Questa cosa sentendose per la citate nostra, tutti li notabili homini, cum licentia de Angelo Capranica, cardinale de Sancta Croce, apostolico Legato, andarono per cosa miracolosa ad vedere questo felice corpo. Il prefato Legato, per devotione, volse per lui la bavara, piena de quello odorifero liquore del volto de questa sancta donna. Volse ancora una copia de uno libretto, che se trovò scripto de propria mano de lei, pieno de virtute divine. Quale libretto scripse nel tempo de la sua vita secrettamente, in la sua povera cella de stuore coperta, in li anni de la salute mille cccxxviii, regnante la abatessa Tadea figlia del signore magnifico Giberto Pio de Carpo, consorte già de li Alidosi, principi de Imola. La quale copia esso cardinale mandò a donare ad Isabella regina de Neapoli, le cui virtute infrascriptamente, per moltiplicare bene de ornamento il nostro Gynevero, narraremo. Beata quella monaca, che potea havere de le spoglie, le quale portava la sancta donna, essendo viva. Per septi giorni fu visitato, viduto et palpato questo corpo, che parea pur alhora da l’anima fusse lassato.
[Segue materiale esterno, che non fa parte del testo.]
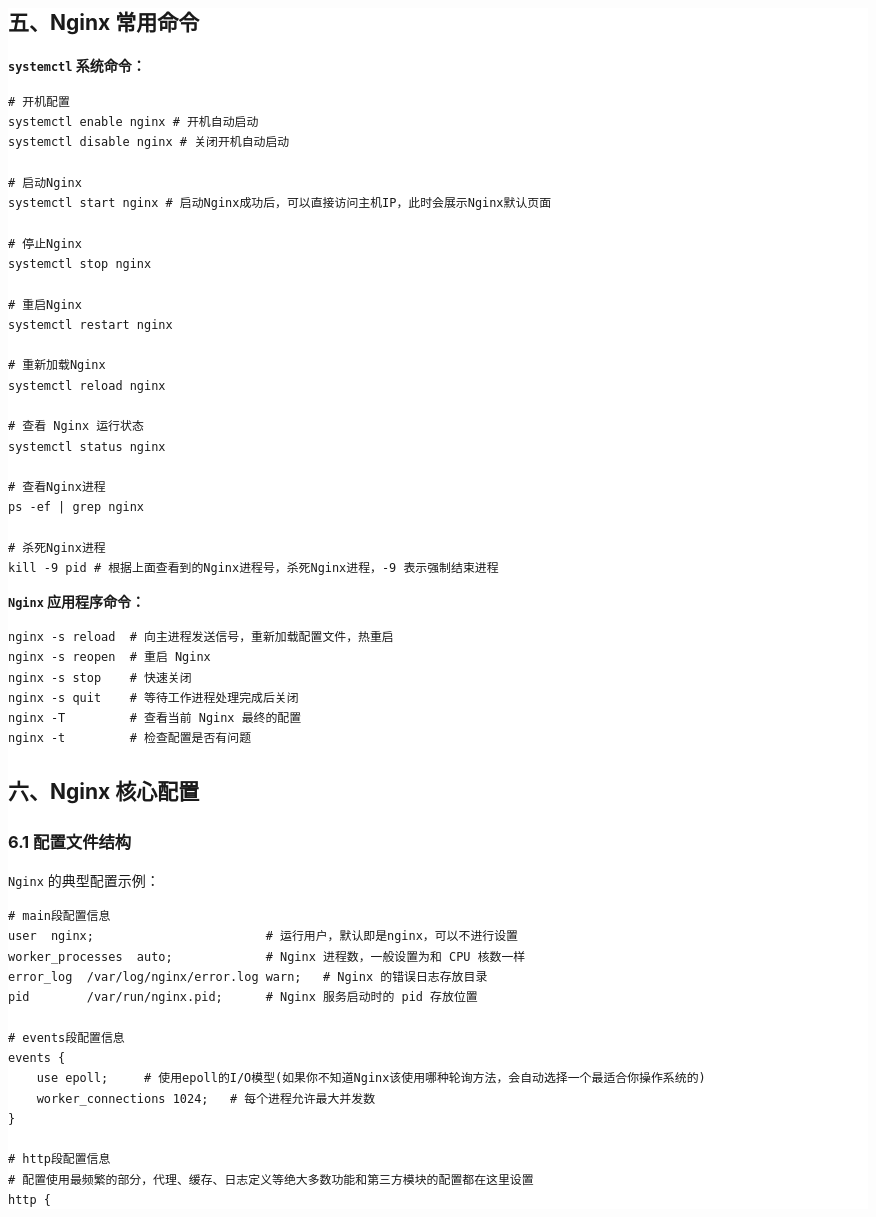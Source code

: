 ## 五、Nginx 常用命令

**`systemctl` 系统命令：**

```shell
# 开机配置
systemctl enable nginx # 开机自动启动
systemctl disable nginx # 关闭开机自动启动

# 启动Nginx
systemctl start nginx # 启动Nginx成功后，可以直接访问主机IP，此时会展示Nginx默认页面

# 停止Nginx
systemctl stop nginx

# 重启Nginx
systemctl restart nginx

# 重新加载Nginx
systemctl reload nginx

# 查看 Nginx 运行状态
systemctl status nginx

# 查看Nginx进程
ps -ef | grep nginx

# 杀死Nginx进程
kill -9 pid # 根据上面查看到的Nginx进程号，杀死Nginx进程，-9 表示强制结束进程
```

**`Nginx` 应用程序命令：**

```shell
nginx -s reload  # 向主进程发送信号，重新加载配置文件，热重启
nginx -s reopen  # 重启 Nginx
nginx -s stop    # 快速关闭
nginx -s quit    # 等待工作进程处理完成后关闭
nginx -T         # 查看当前 Nginx 最终的配置
nginx -t         # 检查配置是否有问题
```



## 六、Nginx 核心配置

### 6.1 配置文件结构

`Nginx` 的典型配置示例：

```
# main段配置信息
user  nginx;                        # 运行用户，默认即是nginx，可以不进行设置
worker_processes  auto;             # Nginx 进程数，一般设置为和 CPU 核数一样
error_log  /var/log/nginx/error.log warn;   # Nginx 的错误日志存放目录
pid        /var/run/nginx.pid;      # Nginx 服务启动时的 pid 存放位置

# events段配置信息
events {
    use epoll;     # 使用epoll的I/O模型(如果你不知道Nginx该使用哪种轮询方法，会自动选择一个最适合你操作系统的)
    worker_connections 1024;   # 每个进程允许最大并发数
}

# http段配置信息
# 配置使用最频繁的部分，代理、缓存、日志定义等绝大多数功能和第三方模块的配置都在这里设置
http { 
```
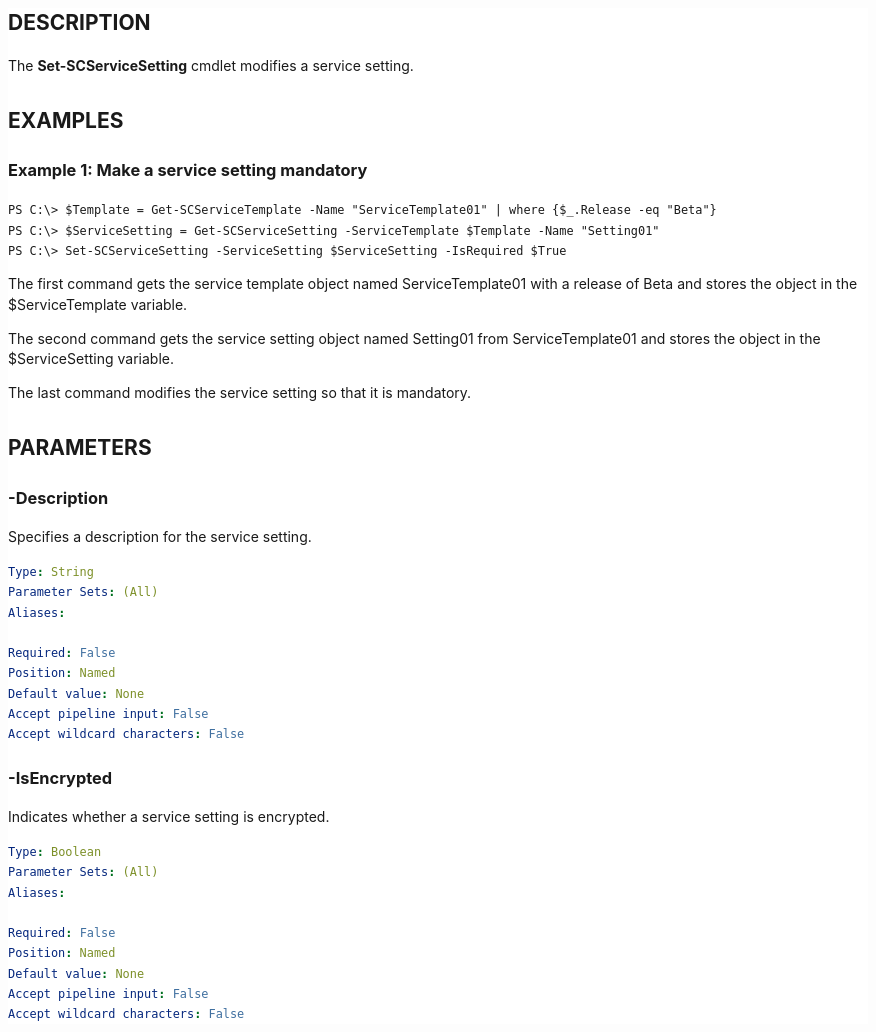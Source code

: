 ## DESCRIPTION
The **Set-SCServiceSetting** cmdlet modifies a service setting.

## EXAMPLES

### Example 1: Make a service setting mandatory
```
PS C:\> $Template = Get-SCServiceTemplate -Name "ServiceTemplate01" | where {$_.Release -eq "Beta"}
PS C:\> $ServiceSetting = Get-SCServiceSetting -ServiceTemplate $Template -Name "Setting01"
PS C:\> Set-SCServiceSetting -ServiceSetting $ServiceSetting -IsRequired $True
```

The first command gets the service template object named ServiceTemplate01 with a release of Beta and stores the object in the $ServiceTemplate variable.

The second command gets the service setting object named Setting01 from ServiceTemplate01 and stores the object in the $ServiceSetting variable.

The last command modifies the service setting so that it is mandatory.

## PARAMETERS

### -Description
Specifies a description for the service setting.

```yaml
Type: String
Parameter Sets: (All)
Aliases: 

Required: False
Position: Named
Default value: None
Accept pipeline input: False
Accept wildcard characters: False
```

### -IsEncrypted
Indicates whether a service setting is encrypted.

```yaml
Type: Boolean
Parameter Sets: (All)
Aliases: 

Required: False
Position: Named
Default value: None
Accept pipeline input: False
Accept wildcard characters: False
```
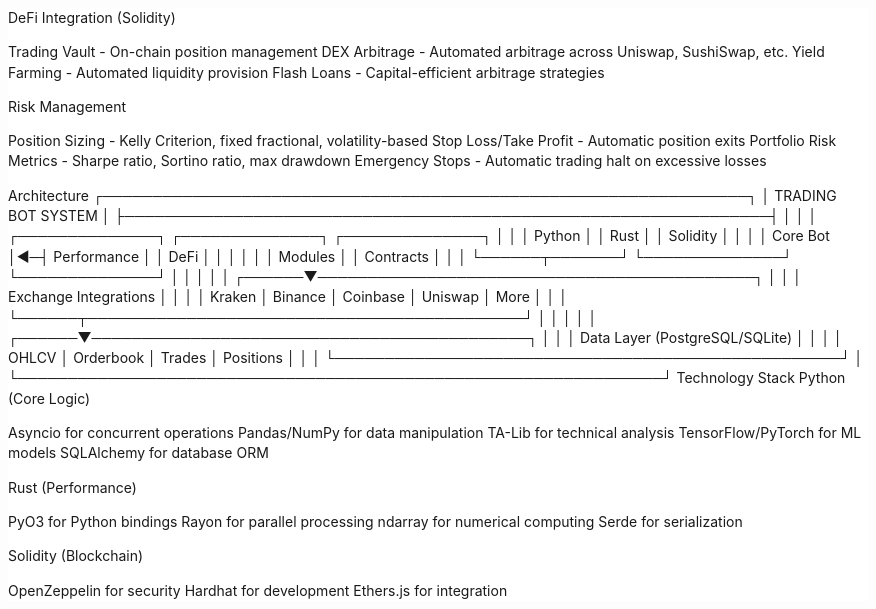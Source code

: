 DeFi Integration (Solidity)

Trading Vault - On-chain position management
DEX Arbitrage - Automated arbitrage across Uniswap, SushiSwap, etc.
Yield Farming - Automated liquidity provision
Flash Loans - Capital-efficient arbitrage strategies

Risk Management

Position Sizing - Kelly Criterion, fixed fractional, volatility-based
Stop Loss/Take Profit - Automatic position exits
Portfolio Risk Metrics - Sharpe ratio, Sortino ratio, max drawdown
Emergency Stops - Automatic trading halt on excessive losses

Architecture
┌─────────────────────────────────────────────────────────────────┐
│                        TRADING BOT SYSTEM                        │
├─────────────────────────────────────────────────────────────────┤
│                                                                  │
│  ┌──────────────┐  ┌──────────────┐  ┌──────────────┐         │
│  │   Python     │  │     Rust     │  │   Solidity   │         │
│  │   Core Bot   │◄─┤  Performance │  │   DeFi       │         │
│  │              │  │  Modules     │  │   Contracts  │         │
│  └──────┬───────┘  └──────────────┘  └──────────────┘         │
│         │                                                        │
│  ┌──────▼────────────────────────────────────────────┐         │
│  │           Exchange Integrations                    │         │
│  │  Kraken │ Binance │ Coinbase │ Uniswap │ More    │         │
│  └──────┬────────────────────────────────────────────┘         │
│         │                                                        │
│  ┌──────▼────────────────────────────────────────────┐         │
│  │     Data Layer (PostgreSQL/SQLite)                │         │
│  │  OHLCV │ Orderbook │ Trades │ Positions          │         │
│  └───────────────────────────────────────────────────┘         │
└─────────────────────────────────────────────────────────────────┘
Technology Stack
Python (Core Logic)

Asyncio for concurrent operations
Pandas/NumPy for data manipulation
TA-Lib for technical analysis
TensorFlow/PyTorch for ML models
SQLAlchemy for database ORM

Rust (Performance)

PyO3 for Python bindings
Rayon for parallel processing
ndarray for numerical computing
Serde for serialization

Solidity (Blockchain)

OpenZeppelin for security
Hardhat for development
Ethers.js for integration
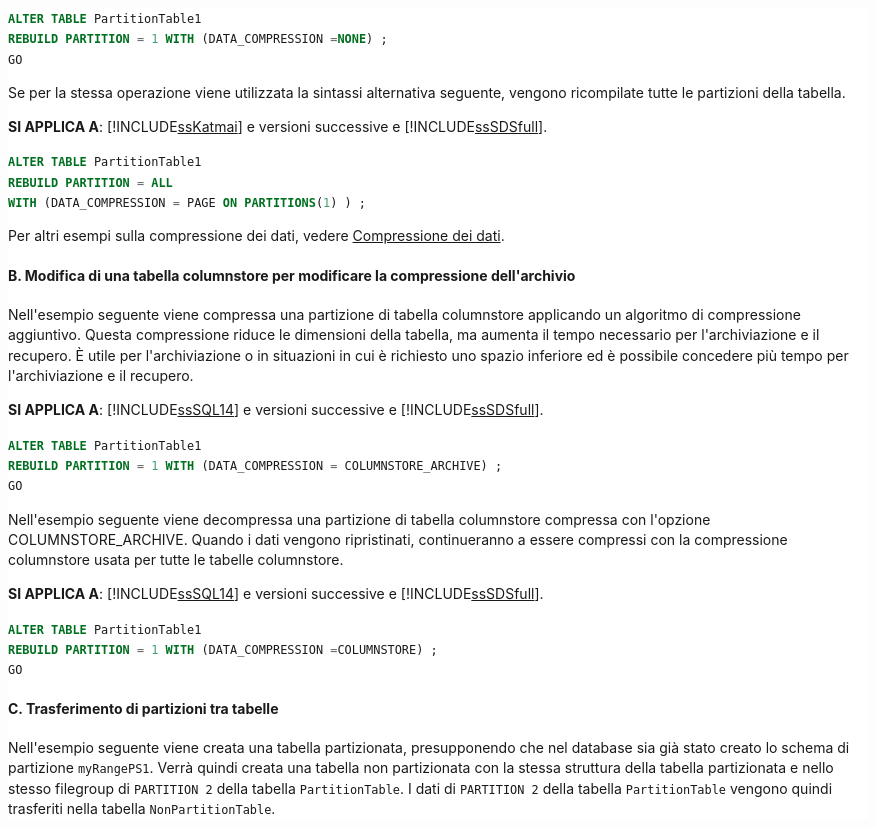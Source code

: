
 ```sql
ALTER TABLE PartitionTable1
REBUILD PARTITION = 1 WITH (DATA_COMPRESSION =NONE) ;
GO
```

Se per la stessa operazione viene utilizzata la sintassi alternativa seguente, vengono ricompilate tutte le partizioni della tabella.

**SI APPLICA A**: [!INCLUDE[ssKatmai](../../includes/sskatmai-md.md)] e versioni successive e [!INCLUDE[ssSDSfull](../../includes/sssdsfull-md.md)].

```sql
ALTER TABLE PartitionTable1
REBUILD PARTITION = ALL
WITH (DATA_COMPRESSION = PAGE ON PARTITIONS(1) ) ;
```

Per altri esempi sulla compressione dei dati, vedere [Compressione dei dati](../../relational-databases/data-compression/data-compression.md).

#### <a name="b-modifying-a-columnstore-table-to-change-archival-compression"></a>B. Modifica di una tabella columnstore per modificare la compressione dell'archivio

Nell'esempio seguente viene compressa una partizione di tabella columnstore applicando un algoritmo di compressione aggiuntivo. Questa compressione riduce le dimensioni della tabella, ma aumenta il tempo necessario per l'archiviazione e il recupero. È utile per l'archiviazione o in situazioni in cui è richiesto uno spazio inferiore ed è possibile concedere più tempo per l'archiviazione e il recupero.

**SI APPLICA A**: [!INCLUDE[ssSQL14](../../includes/sssql14-md.md)] e versioni successive e [!INCLUDE[ssSDSfull](../../includes/sssdsfull-md.md)].

```sql
ALTER TABLE PartitionTable1
REBUILD PARTITION = 1 WITH (DATA_COMPRESSION = COLUMNSTORE_ARCHIVE) ;
GO
```

Nell'esempio seguente viene decompressa una partizione di tabella columnstore compressa con l'opzione COLUMNSTORE_ARCHIVE. Quando i dati vengono ripristinati, continueranno a essere compressi con la compressione columnstore usata per tutte le tabelle columnstore.

**SI APPLICA A**: [!INCLUDE[ssSQL14](../../includes/sssql14-md.md)] e versioni successive e [!INCLUDE[ssSDSfull](../../includes/sssdsfull-md.md)].

```sql
ALTER TABLE PartitionTable1
REBUILD PARTITION = 1 WITH (DATA_COMPRESSION =COLUMNSTORE) ;
GO
```

#### <a name="c-switching-partitions-between-tables"></a>C. Trasferimento di partizioni tra tabelle

Nell'esempio seguente viene creata una tabella partizionata, presupponendo che nel database sia già stato creato lo schema di partizione `myRangePS1`. Verrà quindi creata una tabella non partizionata con la stessa struttura della tabella partizionata e nello stesso filegroup di `PARTITION 2` della tabella `PartitionTable`. I dati di `PARTITION 2` della tabella `PartitionTable` vengono quindi trasferiti nella tabella `NonPartitionTable`.
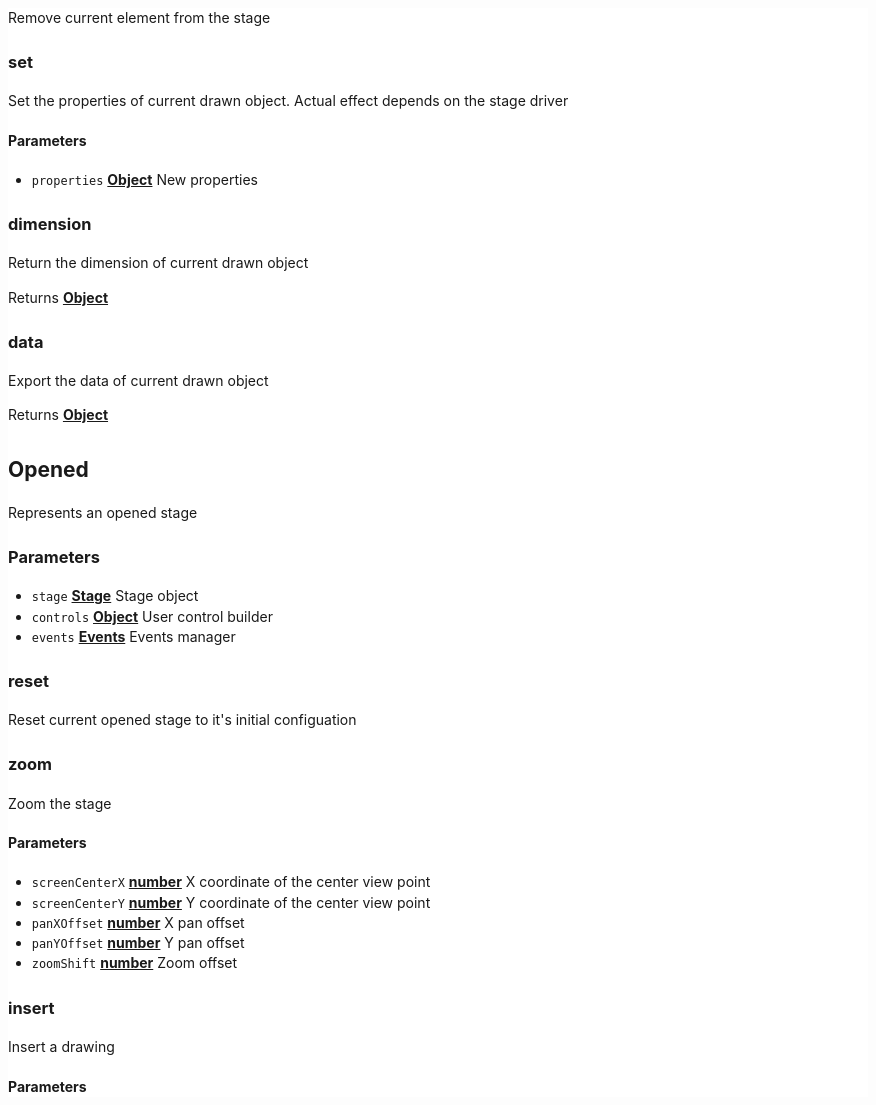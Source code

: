 Remove current element from the stage

### set

Set the properties of current drawn object. Actual effect depends on
the stage driver

#### Parameters

-   `properties` **[Object][81]** New properties

### dimension

Return the dimension of current drawn object

Returns **[Object][81]** 

### data

Export the data of current drawn object

Returns **[Object][81]** 

## Opened

Represents an opened stage

### Parameters

-   `stage` **[Stage][90]** Stage object
-   `controls` **[Object][81]** User control builder
-   `events` **[Events][91]** Events manager

### reset

Reset current opened stage to it's initial configuation

### zoom

Zoom the stage

#### Parameters

-   `screenCenterX` **[number][89]** X coordinate of the center view point
-   `screenCenterY` **[number][89]** Y coordinate of the center view point
-   `panXOffset` **[number][89]** X pan offset
-   `panYOffset` **[number][89]** Y pan offset
-   `zoomShift` **[number][89]** Zoom offset

### insert

Insert a drawing

#### Parameters


[1]: #asserttype
[2]: #parameters
[3]: #assertobjecttype
[4]: #parameters-1
[5]: #ishtmlelement
[6]: #parameters-2
[7]: #filterdefault
[8]: #parameters-3
[9]: #test
[10]: #events
[11]: #add
[12]: #parameters-4
[13]: #remove
[14]: #parameters-5
[15]: #fire
[16]: #parameters-6
[17]: #teardown
[18]: #exception
[19]: #parameters-7
[20]: #tostring
[21]: #imagemarker
[22]: #parameters-8
[23]: #examples
[24]: #imagemarker-1
[25]: #parameters-9
[26]: #teardown-1
[27]: #clear
[28]: #open
[29]: #parameters-10
[30]: #refit
[31]: #addeventlistener
[32]: #parameters-11
[33]: #removeeventlistener
[34]: #parameters-12
[35]: #background
[36]: #parameters-13
[37]: #url
[38]: #width
[39]: #height
[40]: #ratio
[41]: #zoom
[42]: #parameters-14
[43]: #zoomable
[44]: #parameters-15
[45]: #defaultstagecontrol
[46]: #drawn
[47]: #parameters-16
[48]: #element
[49]: #remove-1
[50]: #set
[51]: #parameters-17
[52]: #dimension
[53]: #data
[54]: #opened
[55]: #parameters-18
[56]: #reset
[57]: #zoom-1
[58]: #parameters-19
[59]: #insert
[60]: #parameters-20
[61]: #compose
[62]: #parameters-21
[63]: #close
[64]: #stage
[65]: #parameters-22
[66]: #element-1
[67]: #open-1
[68]: #parameters-23
[69]: #clear-1
[70]: #teardown-2
[71]: #refit-1
[72]: #handlerresult
[73]: #parameters-24
[74]: #userctl
[75]: #parameters-25
[76]: #listens
[77]: #parameters-26
[78]: #removes
[79]: #parameters-27
[80]: #teardown-3
[81]: https://developer.mozilla.org/docs/Web/JavaScript/Reference/Global_Objects/Object
[82]: https://developer.mozilla.org/docs/Web/JavaScript/Reference/Global_Objects/Boolean
[83]: https://developer.mozilla.org/docs/Web/JavaScript/Reference/Global_Objects/String
[84]: https://developer.mozilla.org/docs/Web/JavaScript/Reference/Statements/function
[85]: #imagemarker
[86]: #background
[87]: https://developer.mozilla.org/docs/Web/JavaScript/Reference/Global_Objects/Promise
[88]: #opened
[89]: https://developer.mozilla.org/docs/Web/JavaScript/Reference/Global_Objects/Number
[90]: #stage
[91]: #events
[92]: #drawn
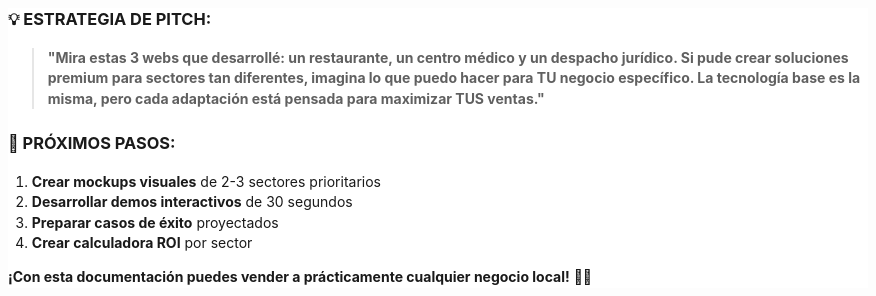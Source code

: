### **💡 ESTRATEGIA DE PITCH:**

> **"Mira estas 3 webs que desarrollé: un restaurante, un centro médico y un despacho jurídico. Si pude crear soluciones premium para sectores tan diferentes, imagina lo que puedo hacer para TU negocio específico. La tecnología base es la misma, pero cada adaptación está pensada para maximizar TUS ventas."**

### **🚀 PRÓXIMOS PASOS:**
1. **Crear mockups visuales** de 2-3 sectores prioritarios
2. **Desarrollar demos interactivos** de 30 segundos
3. **Preparar casos de éxito** proyectados
4. **Crear calculadora ROI** por sector

**¡Con esta documentación puedes vender a prácticamente cualquier negocio local!** 🎯✨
Fu da molti iudicato, che per uno corpo sancto giamai fu il più precioso et odorifero veduto, come ancora è iudicato, quando per cosa singular et degna è veduto da homini et donne, da re, principi et signori che passano per quindi, porto seco generale de Italia. Ogni giorno se vede et sente miraculi et gratie da questo corpo, per chi a la sua delicata anima per pietà recorre.
Io non posso ogni virtute al suo loco exprimere, perchè a mi bisognarebbe havere peculiare la facundia et lo artificio de quel nostro principe et singular lume de eloquentia, Marco Tulio Cicerone. Ma noi ce remeteremo per supplimento a la fidele et sancta opera nominata Spechio de Illuminatione, compilata per la illustre religiosa, sore Illuminata antedecta, che Vinetia honora, et al presente matre et abatessa sancta de questo nostro monastero del corpo de Christo (1472). La quale havendo più che altra, in giovanile aetate, lunga familiaritate cum la gloriosa anima de questa beata Catherina, di costumi, gesti, virtute, opere et exempli, cum singular facundia ha scripto, per modo ignoro se Italia habia una altra religiosa donna reclusa de tanta spirituale eloquentia et prestantia de ingegno et sufficientia de guberno, et veramente non oblita de le virtute et documenti de questa sua defonta matre santa. De la quale habiamo facto devota et sincera memoria per le prelibate rasone, et perchè in fra le virtute de l’altre donne el nostro Gynevero habia spirituale contento. Quale certo è tenuto in paradiso recordato da la diva anima de questa sancta donna, come in questa mortal vita, cum carità grande, vocandolo colombina sua, fia sempre recordata.